WORK INSTRUCTION: Return the data exactly, with all pictures removed.

Rendered images with source text
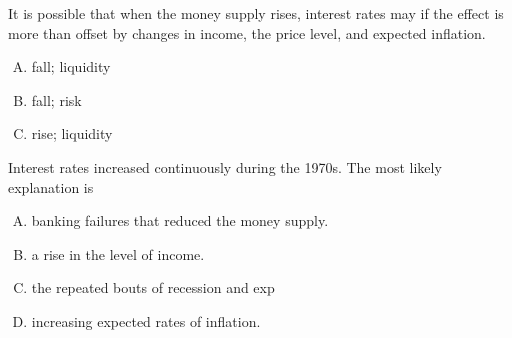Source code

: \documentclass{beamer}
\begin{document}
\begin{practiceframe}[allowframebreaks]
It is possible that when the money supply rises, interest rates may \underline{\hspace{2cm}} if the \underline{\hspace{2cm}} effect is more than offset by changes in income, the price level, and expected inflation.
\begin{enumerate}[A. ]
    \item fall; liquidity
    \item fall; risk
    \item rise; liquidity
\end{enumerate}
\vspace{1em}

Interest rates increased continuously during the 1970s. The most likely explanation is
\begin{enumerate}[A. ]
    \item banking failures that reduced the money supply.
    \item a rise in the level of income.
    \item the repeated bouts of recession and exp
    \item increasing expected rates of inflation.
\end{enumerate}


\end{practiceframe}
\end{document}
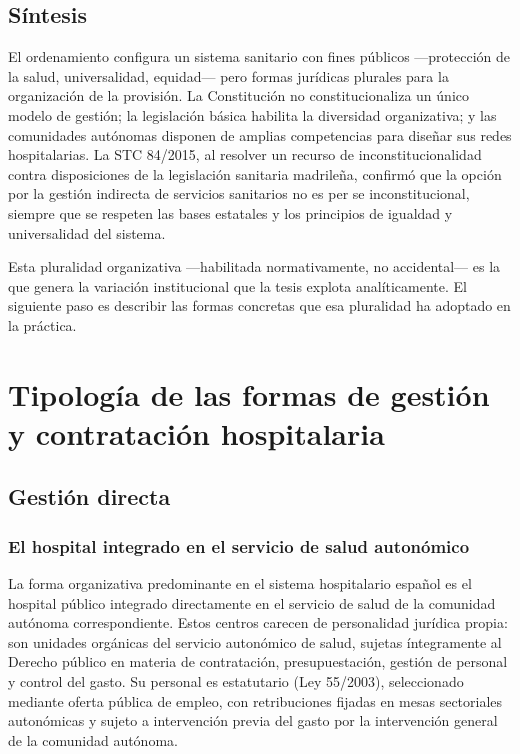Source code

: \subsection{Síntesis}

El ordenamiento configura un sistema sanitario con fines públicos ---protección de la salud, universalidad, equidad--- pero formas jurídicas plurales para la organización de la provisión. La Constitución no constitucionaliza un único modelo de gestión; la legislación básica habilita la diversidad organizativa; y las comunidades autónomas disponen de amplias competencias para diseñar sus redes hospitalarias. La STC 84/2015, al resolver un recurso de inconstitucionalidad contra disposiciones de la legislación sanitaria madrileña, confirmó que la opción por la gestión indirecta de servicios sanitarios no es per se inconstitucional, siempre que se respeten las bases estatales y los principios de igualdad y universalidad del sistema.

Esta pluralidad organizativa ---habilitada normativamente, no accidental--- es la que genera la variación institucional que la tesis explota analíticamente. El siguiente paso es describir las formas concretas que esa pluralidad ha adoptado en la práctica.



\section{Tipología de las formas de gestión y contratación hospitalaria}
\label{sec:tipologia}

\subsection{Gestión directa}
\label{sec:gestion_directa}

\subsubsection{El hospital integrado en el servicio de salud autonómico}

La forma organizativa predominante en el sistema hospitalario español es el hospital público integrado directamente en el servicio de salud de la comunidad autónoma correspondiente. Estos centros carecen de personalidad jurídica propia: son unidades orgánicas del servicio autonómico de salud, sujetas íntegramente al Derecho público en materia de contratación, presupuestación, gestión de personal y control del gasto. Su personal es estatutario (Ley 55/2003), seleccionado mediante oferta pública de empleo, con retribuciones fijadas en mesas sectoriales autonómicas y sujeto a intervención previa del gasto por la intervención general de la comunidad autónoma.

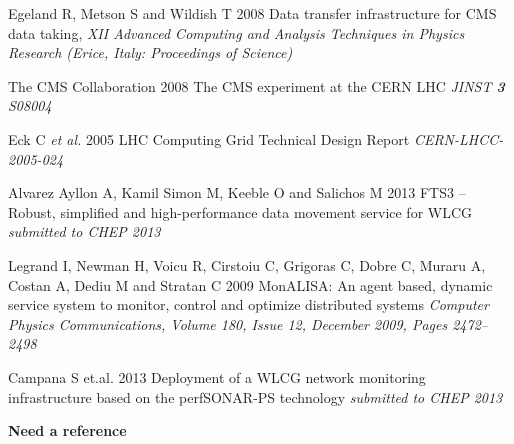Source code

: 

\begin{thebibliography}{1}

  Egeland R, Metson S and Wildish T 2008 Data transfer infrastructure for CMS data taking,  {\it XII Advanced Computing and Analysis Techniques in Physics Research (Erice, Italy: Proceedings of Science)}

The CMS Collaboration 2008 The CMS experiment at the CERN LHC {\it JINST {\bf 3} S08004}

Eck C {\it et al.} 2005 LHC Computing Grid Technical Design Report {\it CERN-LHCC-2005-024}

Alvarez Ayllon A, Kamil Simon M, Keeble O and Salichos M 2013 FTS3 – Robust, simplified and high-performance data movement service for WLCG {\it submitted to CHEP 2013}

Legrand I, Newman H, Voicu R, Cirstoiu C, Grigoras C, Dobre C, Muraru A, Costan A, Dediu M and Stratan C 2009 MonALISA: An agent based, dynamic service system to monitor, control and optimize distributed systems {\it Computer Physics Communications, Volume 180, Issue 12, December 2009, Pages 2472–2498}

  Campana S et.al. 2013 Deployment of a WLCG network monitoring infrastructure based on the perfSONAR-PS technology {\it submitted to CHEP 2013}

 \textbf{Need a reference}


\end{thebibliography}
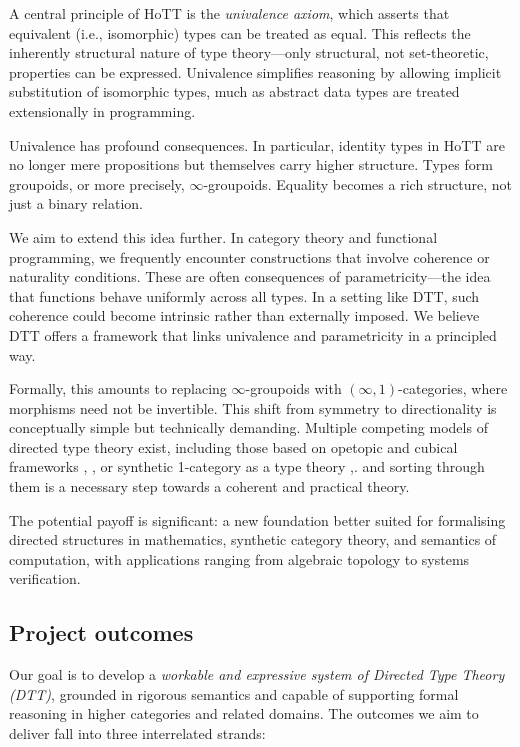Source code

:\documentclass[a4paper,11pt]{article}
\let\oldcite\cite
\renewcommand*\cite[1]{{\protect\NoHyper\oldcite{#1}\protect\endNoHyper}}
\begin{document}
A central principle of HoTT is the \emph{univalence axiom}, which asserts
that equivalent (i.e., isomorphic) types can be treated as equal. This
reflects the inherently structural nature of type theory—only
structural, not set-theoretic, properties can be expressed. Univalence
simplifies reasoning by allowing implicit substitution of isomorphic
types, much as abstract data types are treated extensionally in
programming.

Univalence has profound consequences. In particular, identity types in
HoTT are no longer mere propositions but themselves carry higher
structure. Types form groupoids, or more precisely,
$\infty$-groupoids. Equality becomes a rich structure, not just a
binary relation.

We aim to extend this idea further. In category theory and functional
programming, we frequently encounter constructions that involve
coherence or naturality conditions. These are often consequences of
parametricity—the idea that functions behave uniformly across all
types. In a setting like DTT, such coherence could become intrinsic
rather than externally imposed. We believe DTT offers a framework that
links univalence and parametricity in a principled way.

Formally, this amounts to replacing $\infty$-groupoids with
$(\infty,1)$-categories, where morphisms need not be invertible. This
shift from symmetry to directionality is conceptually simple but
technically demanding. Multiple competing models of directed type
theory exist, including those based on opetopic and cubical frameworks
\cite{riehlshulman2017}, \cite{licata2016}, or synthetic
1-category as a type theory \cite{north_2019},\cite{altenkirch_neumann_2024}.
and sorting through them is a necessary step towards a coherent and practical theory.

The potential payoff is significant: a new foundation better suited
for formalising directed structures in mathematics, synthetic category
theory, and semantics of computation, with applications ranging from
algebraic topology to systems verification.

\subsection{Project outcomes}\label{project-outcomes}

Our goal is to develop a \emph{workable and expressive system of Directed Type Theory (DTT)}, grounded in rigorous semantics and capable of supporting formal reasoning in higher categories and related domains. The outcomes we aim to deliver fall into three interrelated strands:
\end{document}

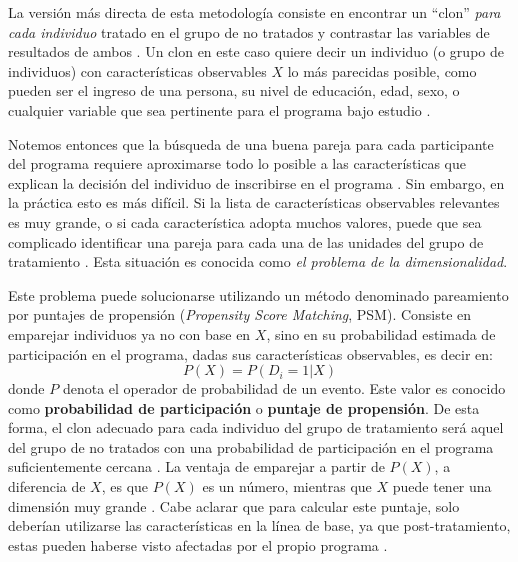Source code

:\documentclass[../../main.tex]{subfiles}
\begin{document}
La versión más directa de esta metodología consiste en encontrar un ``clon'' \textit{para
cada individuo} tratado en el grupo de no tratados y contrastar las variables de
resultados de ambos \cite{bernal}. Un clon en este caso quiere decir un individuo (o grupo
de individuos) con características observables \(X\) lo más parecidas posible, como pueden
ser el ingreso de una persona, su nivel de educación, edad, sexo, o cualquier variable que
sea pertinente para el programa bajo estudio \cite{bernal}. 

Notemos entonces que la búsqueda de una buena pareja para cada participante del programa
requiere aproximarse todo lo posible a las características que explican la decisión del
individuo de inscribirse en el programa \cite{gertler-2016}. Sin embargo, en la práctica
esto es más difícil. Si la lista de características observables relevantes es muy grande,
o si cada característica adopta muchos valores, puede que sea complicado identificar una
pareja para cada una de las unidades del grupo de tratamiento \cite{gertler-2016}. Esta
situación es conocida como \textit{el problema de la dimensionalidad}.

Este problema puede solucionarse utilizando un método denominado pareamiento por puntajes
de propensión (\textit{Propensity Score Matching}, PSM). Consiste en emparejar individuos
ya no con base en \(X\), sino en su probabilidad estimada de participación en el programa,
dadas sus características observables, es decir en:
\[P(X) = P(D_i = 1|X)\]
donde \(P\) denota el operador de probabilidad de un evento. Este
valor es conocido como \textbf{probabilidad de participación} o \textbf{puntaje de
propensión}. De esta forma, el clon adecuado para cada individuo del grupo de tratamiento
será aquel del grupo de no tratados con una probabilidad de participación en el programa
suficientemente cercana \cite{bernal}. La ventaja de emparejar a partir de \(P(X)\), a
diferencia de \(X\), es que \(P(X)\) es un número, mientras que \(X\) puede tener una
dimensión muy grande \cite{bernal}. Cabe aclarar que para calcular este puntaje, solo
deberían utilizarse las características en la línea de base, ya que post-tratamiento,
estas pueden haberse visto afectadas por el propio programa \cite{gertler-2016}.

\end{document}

OUTPUT BELOW:
Source code

: \documentclass{beamer}
\begin{document}
\begin{practiceframe}[allowframebreaks]
It is possible that when the money supply rises, interest rates may \underline{\hspace{2cm}} if the \underline{\hspace{2cm}} effect is more than offset by changes in income, the price level, and expected inflation.
\begin{enumerate}[A. ]
    \item fall; liquidity
    \item fall; risk
    \item rise; liquidity
\end{enumerate}
\vspace{1em}

Interest rates increased continuously during the 1970s. The most likely explanation is
\begin{enumerate}[A. ]
    \item banking failures that reduced the money supply.
    \item a rise in the level of income.
    \item the repeated bouts of recession and exp
    \item increasing expected rates of inflation.
\end{enumerate}


\end{practiceframe}
\end{document}
Source code

: \subsection{Síntesis}

El ordenamiento configura un sistema sanitario con fines públicos ---protección de la salud, universalidad, equidad--- pero formas jurídicas plurales para la organización de la provisión. La Constitución no constitucionaliza un único modelo de gestión; la legislación básica habilita la diversidad organizativa; y las comunidades autónomas disponen de amplias competencias para diseñar sus redes hospitalarias. La STC 84/2015, al resolver un recurso de inconstitucionalidad contra disposiciones de la legislación sanitaria madrileña, confirmó que la opción por la gestión indirecta de servicios sanitarios no es per se inconstitucional, siempre que se respeten las bases estatales y los principios de igualdad y universalidad del sistema.

Esta pluralidad organizativa ---habilitada normativamente, no accidental--- es la que genera la variación institucional que la tesis explota analíticamente. El siguiente paso es describir las formas concretas que esa pluralidad ha adoptado en la práctica.



\section{Tipología de las formas de gestión y contratación hospitalaria}
\label{sec:tipologia}

\subsection{Gestión directa}
\label{sec:gestion_directa}

\subsubsection{El hospital integrado en el servicio de salud autonómico}

La forma organizativa predominante en el sistema hospitalario español es el hospital público integrado directamente en el servicio de salud de la comunidad autónoma correspondiente. Estos centros carecen de personalidad jurídica propia: son unidades orgánicas del servicio autonómico de salud, sujetas íntegramente al Derecho público en materia de contratación, presupuestación, gestión de personal y control del gasto. Su personal es estatutario (Ley 55/2003), seleccionado mediante oferta pública de empleo, con retribuciones fijadas en mesas sectoriales autonómicas y sujeto a intervención previa del gasto por la intervención general de la comunidad autónoma.

Source code

: 

\begin{thebibliography}{1}

  Egeland R, Metson S and Wildish T 2008 Data transfer infrastructure for CMS data taking,  {\it XII Advanced Computing and Analysis Techniques in Physics Research (Erice, Italy: Proceedings of Science)}

The CMS Collaboration 2008 The CMS experiment at the CERN LHC {\it JINST {\bf 3} S08004}

Eck C {\it et al.} 2005 LHC Computing Grid Technical Design Report {\it CERN-LHCC-2005-024}

Alvarez Ayllon A, Kamil Simon M, Keeble O and Salichos M 2013 FTS3 – Robust, simplified and high-performance data movement service for WLCG {\it submitted to CHEP 2013}

Legrand I, Newman H, Voicu R, Cirstoiu C, Grigoras C, Dobre C, Muraru A, Costan A, Dediu M and Stratan C 2009 MonALISA: An agent based, dynamic service system to monitor, control and optimize distributed systems {\it Computer Physics Communications, Volume 180, Issue 12, December 2009, Pages 2472–2498}

  Campana S et.al. 2013 Deployment of a WLCG network monitoring infrastructure based on the perfSONAR-PS technology {\it submitted to CHEP 2013}

 \textbf{Need a reference}


\end{thebibliography}
Source code

:\documentclass[a4paper,11pt]{article}
\let\oldcite\cite
\renewcommand*\cite[1]{{\protect\NoHyper\oldcite{#1}\protect\endNoHyper}}
\begin{document}
A central principle of HoTT is the \emph{univalence axiom}, which asserts
that equivalent (i.e., isomorphic) types can be treated as equal. This
reflects the inherently structural nature of type theory—only
structural, not set-theoretic, properties can be expressed. Univalence
simplifies reasoning by allowing implicit substitution of isomorphic
types, much as abstract data types are treated extensionally in
programming.

Univalence has profound consequences. In particular, identity types in
HoTT are no longer mere propositions but themselves carry higher
structure. Types form groupoids, or more precisely,
$\infty$-groupoids. Equality becomes a rich structure, not just a
binary relation.

We aim to extend this idea further. In category theory and functional
programming, we frequently encounter constructions that involve
coherence or naturality conditions. These are often consequences of
parametricity—the idea that functions behave uniformly across all
types. In a setting like DTT, such coherence could become intrinsic
rather than externally imposed. We believe DTT offers a framework that
links univalence and parametricity in a principled way.

Formally, this amounts to replacing $\infty$-groupoids with
$(\infty,1)$-categories, where morphisms need not be invertible. This
shift from symmetry to directionality is conceptually simple but
technically demanding. Multiple competing models of directed type
theory exist, including those based on opetopic and cubical frameworks
\cite{riehlshulman2017}, \cite{licata2016}, or synthetic
1-category as a type theory \cite{north_2019},\cite{altenkirch_neumann_2024}.
and sorting through them is a necessary step towards a coherent and practical theory.

The potential payoff is significant: a new foundation better suited
for formalising directed structures in mathematics, synthetic category
theory, and semantics of computation, with applications ranging from
algebraic topology to systems verification.

\subsection{Project outcomes}\label{project-outcomes}

Our goal is to develop a \emph{workable and expressive system of Directed Type Theory (DTT)}, grounded in rigorous semantics and capable of supporting formal reasoning in higher categories and related domains. The outcomes we aim to deliver fall into three interrelated strands:
\end{document}

Source code

:\documentclass[../../main.tex]{subfiles}
\begin{document}
La versión más directa de esta metodología consiste en encontrar un ``clon'' \textit{para
cada individuo} tratado en el grupo de no tratados y contrastar las variables de
resultados de ambos \cite{bernal}. Un clon en este caso quiere decir un individuo (o grupo
de individuos) con características observables \(X\) lo más parecidas posible, como pueden
ser el ingreso de una persona, su nivel de educación, edad, sexo, o cualquier variable que
sea pertinente para el programa bajo estudio \cite{bernal}. 

Notemos entonces que la búsqueda de una buena pareja para cada participante del programa
requiere aproximarse todo lo posible a las características que explican la decisión del
individuo de inscribirse en el programa \cite{gertler-2016}. Sin embargo, en la práctica
esto es más difícil. Si la lista de características observables relevantes es muy grande,
o si cada característica adopta muchos valores, puede que sea complicado identificar una
pareja para cada una de las unidades del grupo de tratamiento \cite{gertler-2016}. Esta
situación es conocida como \textit{el problema de la dimensionalidad}.

Este problema puede solucionarse utilizando un método denominado pareamiento por puntajes
de propensión (\textit{Propensity Score Matching}, PSM). Consiste en emparejar individuos
ya no con base en \(X\), sino en su probabilidad estimada de participación en el programa,
dadas sus características observables, es decir en:
\[P(X) = P(D_i = 1|X)\]
donde \(P\) denota el operador de probabilidad de un evento. Este
valor es conocido como \textbf{probabilidad de participación} o \textbf{puntaje de
propensión}. De esta forma, el clon adecuado para cada individuo del grupo de tratamiento
será aquel del grupo de no tratados con una probabilidad de participación en el programa
suficientemente cercana \cite{bernal}. La ventaja de emparejar a partir de \(P(X)\), a
diferencia de \(X\), es que \(P(X)\) es un número, mientras que \(X\) puede tener una
dimensión muy grande \cite{bernal}. Cabe aclarar que para calcular este puntaje, solo
deberían utilizarse las características en la línea de base, ya que post-tratamiento,
estas pueden haberse visto afectadas por el propio programa \cite{gertler-2016}.

\end{document}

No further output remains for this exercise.